El árbol de tarumá, el cual es un árbol con un tronco con base acanalada, que alcanza 30 m de altura, copa casi esférica, algo achatada, densa, de follaje denso, estaba siempre lleno de frutos en esa época, y el aire se impregnaba de un olor dulce y familiar. Su sombra era refrescante, un refugio perfecto para los días cálidos. En el patio trasero de la casa, se erigía quizá uno de los pocos árboles de tarumá que habia logrado resistir el avance imparable de la modernidad urbana. Era un testigo silencioso de lo que alguna vez fue el iconico barrio Sajonia, antes de que las calles empedradas y el desarrollo urbano invadieran el lugar. En sus ramas aún se percibía el eco de un tiempo pasado, cuando la naturaleza dominaba el paisaje.
Desde el porche de su casa, doña Teresa, con su característica mirada serena y una sonrisa discreta, solía saludarnos con un gesto leve pero siempre amable. Era una mujer de pocas palabras, pero su manera de ser nos envolvía con una calidez maternal difícil de describir.
Cuando Adalberto y yo jugábamos bajo el árbol de tarumá, siempre sabíamos que podíamos contar con la mirada amable y vigilante de doña Teresa desde su ventana o su porche. Si el sol era demasiado fuerte, ella nos ofrecía un vaso de agua fresca sin decir una palabra, solo con una sonrisa cálida. Cuando nos quedábamos fascinados escuchando la música de su vieja consola Grundig, su amor maternal se expresaba al invitarnos a su porche, creando un espacio seguro y acogedor donde podíamos dejar volar nuestra imaginación.
Y realmente lo que más nos fascinaba de doña Teresa era su vieja, pero raramente vista en esos tiempos, consola Grundig, que parecía transportarnos a otro mundo cada vez que la encendía. Aunque la consola estaba algo desgastada por el paso del tiempo, su sonido era claro y lleno de vida. Fue a través de esa radio que Adalberto y yo (de escasos 5 y 6 años) descubrimos la música clásica, un regalo inesperado que ella, sin saberlo, nos hizo.
Recuerdo que una tarde en particular, mientras jugábamos bajo el árbol, escuchamos las notas de una sinfonía que flotaban desde su ventana abierta. Mi hermano y yo nos quedamos quietos, como si una magia invisible nos hubiera detenido. Poco después, doña Teresa, que nos observaba desde la puerta, nos invitó a sentarnos con ella en su sala. Nos acomodamos, y en silencio, nos dejamos llevar por la música. La radio Grundig nos ofrecía tesoros: Bach, Beethoven, Mozart… nombres que poco a poco y años más tarde, aprendimos a reconocer y apreciar.
En fin, aquellas tardes y dias con doña Teresa nos marcaron profundamente.
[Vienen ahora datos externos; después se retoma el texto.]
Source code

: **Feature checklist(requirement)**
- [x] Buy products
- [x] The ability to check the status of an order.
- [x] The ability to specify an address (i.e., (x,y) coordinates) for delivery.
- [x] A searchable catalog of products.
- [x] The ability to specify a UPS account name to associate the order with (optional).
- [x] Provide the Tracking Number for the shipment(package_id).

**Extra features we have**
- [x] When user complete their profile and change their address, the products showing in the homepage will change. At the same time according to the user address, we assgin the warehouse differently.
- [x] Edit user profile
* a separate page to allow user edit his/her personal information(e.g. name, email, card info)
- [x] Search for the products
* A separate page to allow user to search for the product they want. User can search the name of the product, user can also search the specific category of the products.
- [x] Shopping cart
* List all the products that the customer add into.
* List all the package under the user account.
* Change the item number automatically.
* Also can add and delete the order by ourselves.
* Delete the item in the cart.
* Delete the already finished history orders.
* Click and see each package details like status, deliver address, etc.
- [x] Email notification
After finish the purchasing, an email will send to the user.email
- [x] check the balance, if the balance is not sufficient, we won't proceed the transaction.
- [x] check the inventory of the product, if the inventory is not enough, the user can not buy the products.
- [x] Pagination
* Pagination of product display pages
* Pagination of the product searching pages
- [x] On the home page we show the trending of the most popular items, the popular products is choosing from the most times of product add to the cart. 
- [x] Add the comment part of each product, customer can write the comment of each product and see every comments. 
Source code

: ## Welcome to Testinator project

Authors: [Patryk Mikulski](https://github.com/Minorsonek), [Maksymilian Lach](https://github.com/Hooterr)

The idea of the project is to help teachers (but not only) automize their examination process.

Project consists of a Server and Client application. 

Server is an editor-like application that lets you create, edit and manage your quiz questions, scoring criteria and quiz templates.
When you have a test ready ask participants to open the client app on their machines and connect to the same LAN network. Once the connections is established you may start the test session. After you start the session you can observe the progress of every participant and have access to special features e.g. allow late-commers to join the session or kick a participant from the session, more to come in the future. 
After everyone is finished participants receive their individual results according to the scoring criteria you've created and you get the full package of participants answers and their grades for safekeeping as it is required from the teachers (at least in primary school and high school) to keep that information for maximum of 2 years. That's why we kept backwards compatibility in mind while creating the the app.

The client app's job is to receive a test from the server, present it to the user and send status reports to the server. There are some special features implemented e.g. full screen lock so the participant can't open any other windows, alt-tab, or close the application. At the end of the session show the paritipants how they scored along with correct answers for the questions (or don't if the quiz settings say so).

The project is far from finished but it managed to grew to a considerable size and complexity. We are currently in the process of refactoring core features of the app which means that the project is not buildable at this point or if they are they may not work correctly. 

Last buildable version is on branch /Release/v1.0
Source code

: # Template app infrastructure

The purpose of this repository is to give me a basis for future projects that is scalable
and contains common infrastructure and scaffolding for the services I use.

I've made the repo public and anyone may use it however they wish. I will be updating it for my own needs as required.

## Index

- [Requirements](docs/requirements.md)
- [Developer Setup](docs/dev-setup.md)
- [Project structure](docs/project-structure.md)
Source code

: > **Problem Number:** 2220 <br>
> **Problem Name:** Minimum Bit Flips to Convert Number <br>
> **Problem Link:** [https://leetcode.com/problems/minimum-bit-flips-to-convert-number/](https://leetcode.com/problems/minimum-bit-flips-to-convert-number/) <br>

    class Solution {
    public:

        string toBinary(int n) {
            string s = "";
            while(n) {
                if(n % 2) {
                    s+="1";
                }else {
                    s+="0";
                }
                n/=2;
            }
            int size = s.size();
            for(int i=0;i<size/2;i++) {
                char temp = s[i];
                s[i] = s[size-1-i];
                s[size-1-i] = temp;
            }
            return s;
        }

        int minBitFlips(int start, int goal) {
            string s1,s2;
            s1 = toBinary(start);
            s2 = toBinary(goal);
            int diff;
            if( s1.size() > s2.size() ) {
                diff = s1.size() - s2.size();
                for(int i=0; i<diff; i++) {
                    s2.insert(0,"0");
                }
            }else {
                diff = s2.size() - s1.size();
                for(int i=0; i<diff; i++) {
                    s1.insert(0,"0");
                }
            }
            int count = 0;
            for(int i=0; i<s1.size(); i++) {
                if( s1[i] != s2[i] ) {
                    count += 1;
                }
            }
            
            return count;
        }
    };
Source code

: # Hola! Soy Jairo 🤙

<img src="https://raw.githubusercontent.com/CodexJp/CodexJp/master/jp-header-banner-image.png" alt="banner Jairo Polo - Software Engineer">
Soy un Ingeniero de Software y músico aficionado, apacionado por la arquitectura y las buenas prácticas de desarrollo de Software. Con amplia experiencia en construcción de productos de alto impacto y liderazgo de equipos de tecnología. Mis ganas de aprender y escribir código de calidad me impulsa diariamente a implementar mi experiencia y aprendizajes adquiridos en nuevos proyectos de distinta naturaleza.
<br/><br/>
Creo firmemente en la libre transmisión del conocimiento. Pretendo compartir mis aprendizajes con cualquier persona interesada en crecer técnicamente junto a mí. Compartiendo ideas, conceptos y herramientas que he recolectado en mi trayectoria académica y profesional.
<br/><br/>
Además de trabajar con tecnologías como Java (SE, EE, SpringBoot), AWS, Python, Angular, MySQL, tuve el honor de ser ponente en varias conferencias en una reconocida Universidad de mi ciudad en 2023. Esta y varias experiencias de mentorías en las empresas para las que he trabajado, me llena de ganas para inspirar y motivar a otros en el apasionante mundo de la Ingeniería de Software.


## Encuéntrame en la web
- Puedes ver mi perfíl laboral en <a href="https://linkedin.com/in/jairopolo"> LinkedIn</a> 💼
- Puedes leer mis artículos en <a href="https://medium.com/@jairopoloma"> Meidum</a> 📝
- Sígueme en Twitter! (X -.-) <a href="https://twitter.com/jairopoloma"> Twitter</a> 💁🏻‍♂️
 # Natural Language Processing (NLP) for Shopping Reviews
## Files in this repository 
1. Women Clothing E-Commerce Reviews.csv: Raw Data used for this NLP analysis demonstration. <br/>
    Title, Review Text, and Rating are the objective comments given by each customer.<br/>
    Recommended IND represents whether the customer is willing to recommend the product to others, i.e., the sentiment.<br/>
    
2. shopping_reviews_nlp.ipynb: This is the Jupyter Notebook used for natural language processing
Ella, sin decir mucho, nos abrió una ventana a un mundo lleno de armonías y melodías que jamás habríamos imaginado. La música clásica, con su elegancia y complejidad, se volvió parte de nuestra infancia, y mas tarde adolescencia y hasta hoy, cada vez que escucho una sinfonía, no puedo evitar recordar aquellas tardes bajo el árbol de tarumanes, con doña Teresa y su consola Grundig llenando nuestras vidas de un sonido tan bello como eterno.